> [THE PROBLEM] Return a copy of every line in the data below that contains "subsections".

_ _ _

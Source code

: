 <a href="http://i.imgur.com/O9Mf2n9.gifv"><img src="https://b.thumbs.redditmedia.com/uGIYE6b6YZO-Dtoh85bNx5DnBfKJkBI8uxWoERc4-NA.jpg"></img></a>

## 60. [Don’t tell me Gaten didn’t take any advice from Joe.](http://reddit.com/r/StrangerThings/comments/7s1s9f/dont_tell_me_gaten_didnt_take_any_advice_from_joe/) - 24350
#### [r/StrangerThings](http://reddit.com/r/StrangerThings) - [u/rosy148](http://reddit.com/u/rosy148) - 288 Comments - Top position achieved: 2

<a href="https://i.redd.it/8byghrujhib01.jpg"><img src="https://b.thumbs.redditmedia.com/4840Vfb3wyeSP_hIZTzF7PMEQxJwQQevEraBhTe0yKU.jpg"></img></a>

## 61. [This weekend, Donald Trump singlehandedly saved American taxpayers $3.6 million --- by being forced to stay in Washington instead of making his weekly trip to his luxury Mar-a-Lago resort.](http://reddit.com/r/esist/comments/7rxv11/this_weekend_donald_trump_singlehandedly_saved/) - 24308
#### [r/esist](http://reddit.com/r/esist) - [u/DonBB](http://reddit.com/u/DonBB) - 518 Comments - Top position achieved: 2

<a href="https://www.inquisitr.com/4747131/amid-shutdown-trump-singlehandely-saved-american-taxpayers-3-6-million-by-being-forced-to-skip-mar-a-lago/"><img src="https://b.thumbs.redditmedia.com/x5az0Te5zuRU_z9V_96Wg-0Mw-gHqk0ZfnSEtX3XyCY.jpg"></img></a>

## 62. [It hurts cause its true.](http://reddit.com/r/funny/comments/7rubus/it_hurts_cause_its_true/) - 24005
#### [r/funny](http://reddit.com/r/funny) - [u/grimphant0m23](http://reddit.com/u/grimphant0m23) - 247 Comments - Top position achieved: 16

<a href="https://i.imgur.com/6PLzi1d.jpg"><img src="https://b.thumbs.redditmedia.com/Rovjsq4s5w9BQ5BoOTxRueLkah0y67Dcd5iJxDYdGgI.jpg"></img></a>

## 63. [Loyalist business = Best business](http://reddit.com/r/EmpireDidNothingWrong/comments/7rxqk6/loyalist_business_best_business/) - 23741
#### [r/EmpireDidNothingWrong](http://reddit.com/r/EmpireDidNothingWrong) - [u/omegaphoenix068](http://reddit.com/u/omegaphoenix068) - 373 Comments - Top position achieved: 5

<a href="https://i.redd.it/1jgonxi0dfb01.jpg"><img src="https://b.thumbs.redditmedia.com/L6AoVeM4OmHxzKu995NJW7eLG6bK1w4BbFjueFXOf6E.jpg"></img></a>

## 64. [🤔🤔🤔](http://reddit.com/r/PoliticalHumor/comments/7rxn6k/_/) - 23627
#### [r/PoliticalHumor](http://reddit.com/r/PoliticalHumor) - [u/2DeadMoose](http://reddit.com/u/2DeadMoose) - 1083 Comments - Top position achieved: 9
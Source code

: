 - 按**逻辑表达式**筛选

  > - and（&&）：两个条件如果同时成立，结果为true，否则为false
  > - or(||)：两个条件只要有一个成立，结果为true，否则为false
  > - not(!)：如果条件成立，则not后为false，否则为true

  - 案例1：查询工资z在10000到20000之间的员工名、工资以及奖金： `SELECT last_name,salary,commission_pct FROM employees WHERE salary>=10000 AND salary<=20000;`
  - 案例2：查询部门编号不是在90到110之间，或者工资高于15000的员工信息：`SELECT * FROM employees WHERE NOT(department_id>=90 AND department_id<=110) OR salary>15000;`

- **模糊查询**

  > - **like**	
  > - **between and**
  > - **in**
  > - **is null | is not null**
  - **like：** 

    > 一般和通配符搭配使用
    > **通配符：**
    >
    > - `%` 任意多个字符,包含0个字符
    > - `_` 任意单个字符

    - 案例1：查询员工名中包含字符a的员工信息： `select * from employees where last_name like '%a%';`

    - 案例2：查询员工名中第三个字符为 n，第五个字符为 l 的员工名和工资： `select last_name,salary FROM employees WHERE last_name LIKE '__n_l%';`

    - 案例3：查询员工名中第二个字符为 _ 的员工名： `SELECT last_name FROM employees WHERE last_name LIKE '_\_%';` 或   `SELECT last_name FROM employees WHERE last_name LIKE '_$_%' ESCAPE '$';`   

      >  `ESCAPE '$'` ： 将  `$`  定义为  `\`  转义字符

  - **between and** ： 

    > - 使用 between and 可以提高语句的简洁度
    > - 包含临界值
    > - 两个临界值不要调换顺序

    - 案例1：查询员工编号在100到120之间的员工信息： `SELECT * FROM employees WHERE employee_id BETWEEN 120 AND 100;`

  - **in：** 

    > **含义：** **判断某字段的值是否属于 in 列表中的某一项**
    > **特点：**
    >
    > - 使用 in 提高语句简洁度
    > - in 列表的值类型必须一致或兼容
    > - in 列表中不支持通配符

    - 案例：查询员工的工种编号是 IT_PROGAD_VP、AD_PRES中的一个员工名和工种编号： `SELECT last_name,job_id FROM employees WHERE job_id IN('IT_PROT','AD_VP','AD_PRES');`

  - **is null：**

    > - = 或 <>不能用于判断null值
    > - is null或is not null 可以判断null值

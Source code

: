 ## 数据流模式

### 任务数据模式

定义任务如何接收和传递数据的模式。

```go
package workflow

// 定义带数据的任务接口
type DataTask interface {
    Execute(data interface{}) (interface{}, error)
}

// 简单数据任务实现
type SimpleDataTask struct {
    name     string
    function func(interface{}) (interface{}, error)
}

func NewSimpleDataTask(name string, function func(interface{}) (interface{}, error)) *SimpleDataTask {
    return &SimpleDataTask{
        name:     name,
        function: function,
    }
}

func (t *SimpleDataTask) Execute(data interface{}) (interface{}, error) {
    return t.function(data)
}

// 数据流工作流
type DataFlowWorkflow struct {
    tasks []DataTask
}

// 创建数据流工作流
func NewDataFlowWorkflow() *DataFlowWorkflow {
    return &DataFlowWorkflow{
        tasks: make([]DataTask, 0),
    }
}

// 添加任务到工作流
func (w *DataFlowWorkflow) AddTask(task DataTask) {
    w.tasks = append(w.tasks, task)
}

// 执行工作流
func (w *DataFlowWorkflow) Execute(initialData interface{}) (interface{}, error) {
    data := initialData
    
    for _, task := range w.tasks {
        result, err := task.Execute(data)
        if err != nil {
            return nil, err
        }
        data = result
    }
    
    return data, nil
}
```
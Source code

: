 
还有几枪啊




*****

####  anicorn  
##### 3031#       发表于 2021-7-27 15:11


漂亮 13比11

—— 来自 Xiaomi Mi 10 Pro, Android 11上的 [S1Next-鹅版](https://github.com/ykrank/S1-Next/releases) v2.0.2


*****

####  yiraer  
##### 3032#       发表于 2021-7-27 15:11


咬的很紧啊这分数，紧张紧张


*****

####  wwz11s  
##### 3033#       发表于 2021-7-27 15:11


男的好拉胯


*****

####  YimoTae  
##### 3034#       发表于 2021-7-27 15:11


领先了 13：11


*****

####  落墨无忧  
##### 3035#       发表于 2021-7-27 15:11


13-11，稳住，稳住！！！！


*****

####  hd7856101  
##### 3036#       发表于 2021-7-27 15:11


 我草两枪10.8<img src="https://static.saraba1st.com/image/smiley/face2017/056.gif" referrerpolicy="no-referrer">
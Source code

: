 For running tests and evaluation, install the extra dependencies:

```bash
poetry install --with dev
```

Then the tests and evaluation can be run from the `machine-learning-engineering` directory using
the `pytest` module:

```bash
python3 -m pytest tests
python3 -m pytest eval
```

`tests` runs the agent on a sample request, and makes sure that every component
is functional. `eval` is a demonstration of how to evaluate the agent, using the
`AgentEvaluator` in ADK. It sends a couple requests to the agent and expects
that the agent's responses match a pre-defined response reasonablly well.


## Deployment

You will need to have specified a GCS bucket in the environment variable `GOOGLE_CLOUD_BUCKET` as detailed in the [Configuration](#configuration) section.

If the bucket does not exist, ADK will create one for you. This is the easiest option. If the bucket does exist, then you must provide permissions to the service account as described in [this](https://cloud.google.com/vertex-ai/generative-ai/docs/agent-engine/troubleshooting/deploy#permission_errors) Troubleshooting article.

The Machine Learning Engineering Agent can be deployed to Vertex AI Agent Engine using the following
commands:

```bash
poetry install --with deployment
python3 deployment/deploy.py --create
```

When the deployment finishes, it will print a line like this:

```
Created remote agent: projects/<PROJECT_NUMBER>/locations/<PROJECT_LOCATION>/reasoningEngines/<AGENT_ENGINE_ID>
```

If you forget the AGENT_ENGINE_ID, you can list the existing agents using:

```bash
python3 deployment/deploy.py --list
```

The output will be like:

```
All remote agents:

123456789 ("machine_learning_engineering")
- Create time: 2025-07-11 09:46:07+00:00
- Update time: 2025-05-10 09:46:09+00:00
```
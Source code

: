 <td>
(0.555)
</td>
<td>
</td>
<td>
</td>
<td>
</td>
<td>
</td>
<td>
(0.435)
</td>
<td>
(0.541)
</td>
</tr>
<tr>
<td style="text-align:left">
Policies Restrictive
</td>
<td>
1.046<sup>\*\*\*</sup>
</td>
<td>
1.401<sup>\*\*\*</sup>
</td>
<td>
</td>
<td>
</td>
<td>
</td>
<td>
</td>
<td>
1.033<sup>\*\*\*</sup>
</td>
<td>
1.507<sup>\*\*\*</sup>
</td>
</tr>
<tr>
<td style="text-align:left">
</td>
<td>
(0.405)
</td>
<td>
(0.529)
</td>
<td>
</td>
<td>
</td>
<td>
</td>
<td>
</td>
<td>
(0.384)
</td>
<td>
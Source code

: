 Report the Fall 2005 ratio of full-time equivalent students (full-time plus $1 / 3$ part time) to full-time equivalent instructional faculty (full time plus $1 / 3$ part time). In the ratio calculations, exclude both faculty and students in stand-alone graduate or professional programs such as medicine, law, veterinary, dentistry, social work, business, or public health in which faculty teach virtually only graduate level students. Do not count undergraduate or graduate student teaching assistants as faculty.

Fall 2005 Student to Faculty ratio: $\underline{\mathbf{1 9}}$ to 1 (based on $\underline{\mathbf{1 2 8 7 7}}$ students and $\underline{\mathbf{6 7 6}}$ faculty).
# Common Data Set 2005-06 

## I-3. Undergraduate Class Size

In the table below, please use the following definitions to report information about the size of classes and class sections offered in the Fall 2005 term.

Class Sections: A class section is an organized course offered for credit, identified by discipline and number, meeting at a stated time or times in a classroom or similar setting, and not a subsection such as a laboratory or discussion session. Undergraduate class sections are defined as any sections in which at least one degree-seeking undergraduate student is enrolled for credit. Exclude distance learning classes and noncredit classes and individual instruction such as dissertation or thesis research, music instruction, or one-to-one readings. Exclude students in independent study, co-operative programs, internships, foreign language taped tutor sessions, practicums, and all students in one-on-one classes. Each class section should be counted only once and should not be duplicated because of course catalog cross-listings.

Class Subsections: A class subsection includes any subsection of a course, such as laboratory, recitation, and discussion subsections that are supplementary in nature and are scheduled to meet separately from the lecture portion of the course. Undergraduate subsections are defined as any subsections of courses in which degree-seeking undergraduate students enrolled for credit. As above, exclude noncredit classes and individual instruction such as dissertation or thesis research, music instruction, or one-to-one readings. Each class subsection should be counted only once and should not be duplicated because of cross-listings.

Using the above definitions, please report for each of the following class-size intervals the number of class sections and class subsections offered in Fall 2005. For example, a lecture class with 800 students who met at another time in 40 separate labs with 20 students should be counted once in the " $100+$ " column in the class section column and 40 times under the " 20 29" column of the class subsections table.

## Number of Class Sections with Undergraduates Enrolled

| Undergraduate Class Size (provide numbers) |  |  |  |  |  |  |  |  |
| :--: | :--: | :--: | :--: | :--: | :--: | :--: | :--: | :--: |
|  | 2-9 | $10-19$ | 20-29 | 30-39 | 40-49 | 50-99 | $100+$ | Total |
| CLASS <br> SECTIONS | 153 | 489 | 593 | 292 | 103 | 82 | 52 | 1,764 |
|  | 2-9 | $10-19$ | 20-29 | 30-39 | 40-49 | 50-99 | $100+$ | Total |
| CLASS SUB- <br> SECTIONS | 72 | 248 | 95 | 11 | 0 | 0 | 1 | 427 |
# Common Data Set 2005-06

_ _ _

> [RESULT FOR THIS EXERCISE]
Class Subsections: A class subsection includes any subsection of a course, such as laboratory, recitation, and discussion subsections that are supplementary in nature and are scheduled to meet separately from the lecture portion of the course. Undergraduate subsections are defined as any subsections of courses in which degree-seeking undergraduate students enrolled for credit. As above, exclude noncredit classes and individual instruction such as dissertation or thesis research, music instruction, or one-to-one readings. Each class subsection should be counted only once and should not be duplicated because of cross-listings.
Using the above definitions, please report for each of the following class-size intervals the number of class sections and class subsections offered in Fall 2005. For example, a lecture class with 800 students who met at another time in 40 separate labs with 20 students should be counted once in the " $100+$ " column in the class section column and 40 times under the " 20 29" column of the class subsections table.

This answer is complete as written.